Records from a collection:
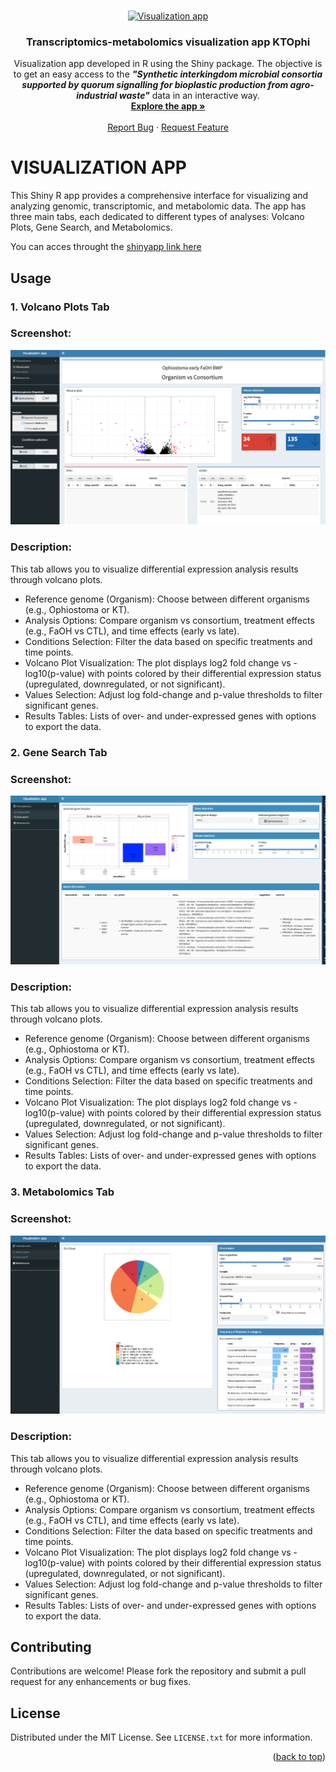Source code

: <!-- Improved compatibility of back to top link: See: https://github.com/othneildrew/Best-README-Template/pull/73 -->
<a name="readme-top"></a>
<!--
*** Thanks for checking out the Best-README-Template. If you have a suggestion
*** that would make this better, please fork the repo and create a pull request
*** or simply open an issue with the tag "enhancement".
*** Don't forget to give the project a star!
*** Thanks again! Now go create something AMAZING! :D
-->




<!-- PROJECT LOGO -->
<br />
<div align="center">
  <a href="https://github.com/JavierGuerreroF/Transcriptomics-metabolomics-visualization-app-KTOphi" target="_blank"">
    <img src="images/logo.png" alt="Visualization app" width="80" height="80">
  </a>

<h3 align="center">Transcriptomics-metabolomics visualization app KTOphi</h3>

  <p align="center">
    Visualization app developed in R using the Shiny package. The objective is to get an easy access to the <b><i>"Synthetic interkingdom microbial consortia supported by quorum signalling for bioplastic production from agro-industrial waste"</i></b> data in an interactive way.
    <br />
    <a href="https://jgf-bioinformatics.shinyapps.io/Visualization_app/" target="_blank"><strong>Explore the app »</strong></a>
    <br />
    <br /> <a href="https://github.com/JavierGuerreroF/Transcriptomics-metabolomics-visualization-app-KTOphi/issues/new?labels=bug&template=bug-report---.md">Report Bug</a>
    ·
    <a href="https://github.com/JavierGuerreroF/Transcriptomics-metabolomics-visualization-app-KTOphi/issues/new?labels=enhancement&template=feature-request---.md">Request Feature</a>
  </p>
</div>




<!-- ABOUT THE PROJECT -->
# VISUALIZATION APP

This Shiny R app provides a comprehensive interface for visualizing and analyzing genomic, transcriptomic, and metabolomic data. The app has three main tabs, each dedicated to different types of analyses: Volcano Plots, Gene Search, and Metabolomics.

You can acces throught the [shinyapp link here](https://jgf-bioinformatics.shinyapps.io/Visualization_app/)



<!-- GETTING STARTED -->
## Usage

### 1. Volcano Plots Tab

### Screenshot:
![Volcano Plots Tab Screenshot](https://github.com/JavierGuerreroF/Transcriptomics-metabolomics-visualization-app-KTOphi/blob/main/images/volcano_plots.png?raw=true)

### Description:

This tab allows you to visualize differential expression analysis results through volcano plots.

   - Reference genome (Organism): Choose between different organisms (e.g., Ophiostoma or KT).
   - Analysis Options: Compare organism vs consortium, treatment effects (e.g., FaOH vs CTL), and time effects (early vs late).
   - Conditions Selection: Filter the data based on specific treatments and time points.
   - Volcano Plot Visualization: The plot displays log2 fold change vs -log10(p-value) with points colored by their differential expression status (upregulated, downregulated, or not significant).
   - Values Selection: Adjust log fold-change and p-value thresholds to filter significant genes.
   - Results Tables: Lists of over- and under-expressed genes with options to export the data.

### 2. Gene Search Tab

### Screenshot:

![Gene Search Tab Screenshot](https://github.com/JavierGuerreroF/Transcriptomics-metabolomics-visualization-app-KTOphi/blob/main/images/gene_search.png?raw=true)

### Description:

This tab allows you to visualize differential expression analysis results through volcano plots.

   - Reference genome (Organism): Choose between different organisms (e.g., Ophiostoma or KT).
   - Analysis Options: Compare organism vs consortium, treatment effects (e.g., FaOH vs CTL), and time effects (early vs late).
   - Conditions Selection: Filter the data based on specific treatments and time points.
   - Volcano Plot Visualization: The plot displays log2 fold change vs -log10(p-value) with points colored by their differential expression status (upregulated, downregulated, or not significant).
   - Values Selection: Adjust log fold-change and p-value thresholds to filter significant genes.
   - Results Tables: Lists of over- and under-expressed genes with options to export the data.
   
### 3. Metabolomics Tab

### Screenshot:

![Metabolomics Tab Screenshot](https://github.com/JavierGuerreroF/Transcriptomics-metabolomics-visualization-app-KTOphi/blob/main/images/metabolomics.png?raw=true)

### Description:

This tab allows you to visualize differential expression analysis results through volcano plots.

   - Reference genome (Organism): Choose between different organisms (e.g., Ophiostoma or KT).
   - Analysis Options: Compare organism vs consortium, treatment effects (e.g., FaOH vs CTL), and time effects (early vs late).
   - Conditions Selection: Filter the data based on specific treatments and time points.
   - Volcano Plot Visualization: The plot displays log2 fold change vs -log10(p-value) with points colored by their differential expression status (upregulated, downregulated, or not significant).
   - Values Selection: Adjust log fold-change and p-value thresholds to filter significant genes.
   - Results Tables: Lists of over- and under-expressed genes with options to export the data.




<!-- CONTRIBUTING -->
## Contributing

Contributions are welcome! Please fork the repository and submit a pull request for any enhancements or bug fixes.


<!-- LICENSE -->
## License

Distributed under the MIT License. See `LICENSE.txt` for more information.

<p align="right">(<a href="#readme-top">back to top</a>)</p>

Exercise directions: A faithful copy is needed: reproduce all of the data above, leaving the pictures out.

Answer to this task:
Source code

: <!-- Improved compatibility of back to top link: See: https://github.com/othneildrew/Best-README-Template/pull/73 -->
<a name="readme-top"></a>
<!--
*** Thanks for checking out the Best-README-Template. If you have a suggestion
*** that would make this better, please fork the repo and create a pull request
*** or simply open an issue with the tag "enhancement".
*** Don't forget to give the project a star!
*** Thanks again! Now go create something AMAZING! :D
-->




<!-- PROJECT LOGO -->
<br />
<div align="center">
  <a href="https://github.com/JavierGuerreroF/Transcriptomics-metabolomics-visualization-app-KTOphi" target="_blank"">
    <img src="images/logo.png" alt="Visualization app" width="80" height="80">
  </a>

<h3 align="center">Transcriptomics-metabolomics visualization app KTOphi</h3>

  <p align="center">
    Visualization app developed in R using the Shiny package. The objective is to get an easy access to the <b><i>"Synthetic interkingdom microbial consortia supported by quorum signalling for bioplastic production from agro-industrial waste"</i></b> data in an interactive way.
    <br />
    <a href="https://jgf-bioinformatics.shinyapps.io/Visualization_app/" target="_blank"><strong>Explore the app »</strong></a>
    <br />
    <br /> <a href="https://github.com/JavierGuerreroF/Transcriptomics-metabolomics-visualization-app-KTOphi/issues/new?labels=bug&template=bug-report---.md">Report Bug</a>
    ·
    <a href="https://github.com/JavierGuerreroF/Transcriptomics-metabolomics-visualization-app-KTOphi/issues/new?labels=enhancement&template=feature-request---.md">Request Feature</a>
  </p>
</div>




<!-- ABOUT THE PROJECT -->
# VISUALIZATION APP

This Shiny R app provides a comprehensive interface for visualizing and analyzing genomic, transcriptomic, and metabolomic data. The app has three main tabs, each dedicated to different types of analyses: Volcano Plots, Gene Search, and Metabolomics.

You can acces throught the [shinyapp link here](https://jgf-bioinformatics.shinyapps.io/Visualization_app/)



<!-- GETTING STARTED -->
## Usage

### 1. Volcano Plots Tab

### Screenshot:
![Volcano Plots Tab Screenshot](https://github.com/JavierGuerreroF/Transcriptomics-metabolomics-visualization-app-KTOphi/blob/main/images/volcano_plots.png?raw=true)

### Description:

This tab allows you to visualize differential expression analysis results through volcano plots.

   - Reference genome (Organism): Choose between different organisms (e.g., Ophiostoma or KT).
   - Analysis Options: Compare organism vs consortium, treatment effects (e.g., FaOH vs CTL), and time effects (early vs late).
   - Conditions Selection: Filter the data based on specific treatments and time points.
   - Volcano Plot Visualization: The plot displays log2 fold change vs -log10(p-value) with points colored by their differential expression status (upregulated, downregulated, or not significant).
   - Values Selection: Adjust log fold-change and p-value thresholds to filter significant genes.
   - Results Tables: Lists of over- and under-expressed genes with options to export the data.

### 2. Gene Search Tab

### Screenshot:

![Gene Search Tab Screenshot](https://github.com/JavierGuerreroF/Transcriptomics-metabolomics-visualization-app-KTOphi/blob/main/images/gene_search.png?raw=true)

### Description:

This tab allows you to visualize differential expression analysis results through volcano plots.

   - Reference genome (Organism): Choose between different organisms (e.g., Ophiostoma or KT).
   - Analysis Options: Compare organism vs consortium, treatment effects (e.g., FaOH vs CTL), and time effects (early vs late).
   - Conditions Selection: Filter the data based on specific treatments and time points.
   - Volcano Plot Visualization: The plot displays log2 fold change vs -log10(p-value) with points colored by their differential expression status (upregulated, downregulated, or not significant).
   - Values Selection: Adjust log fold-change and p-value thresholds to filter significant genes.
   - Results Tables: Lists of over- and under-expressed genes with options to export the data.
   
### 3. Metabolomics Tab

### Screenshot:

![Metabolomics Tab Screenshot](https://github.com/JavierGuerreroF/Transcriptomics-metabolomics-visualization-app-KTOphi/blob/main/images/metabolomics.png?raw=true)

### Description:

This tab allows you to visualize differential expression analysis results through volcano plots.

   - Reference genome (Organism): Choose between different organisms (e.g., Ophiostoma or KT).
   - Analysis Options: Compare organism vs consortium, treatment effects (e.g., FaOH vs CTL), and time effects (early vs late).
   - Conditions Selection: Filter the data based on specific treatments and time points.
   - Volcano Plot Visualization: The plot displays log2 fold change vs -log10(p-value) with points colored by their differential expression status (upregulated, downregulated, or not significant).
   - Values Selection: Adjust log fold-change and p-value thresholds to filter significant genes.
   - Results Tables: Lists of over- and under-expressed genes with options to export the data.




<!-- CONTRIBUTING -->
## Contributing

Contributions are welcome! Please fork the repository and submit a pull request for any enhancements or bug fixes.


<!-- LICENSE -->
## License

Distributed under the MIT License. See `LICENSE.txt` for more information.

<p align="right">(<a href="#readme-top">back to top</a>)</p>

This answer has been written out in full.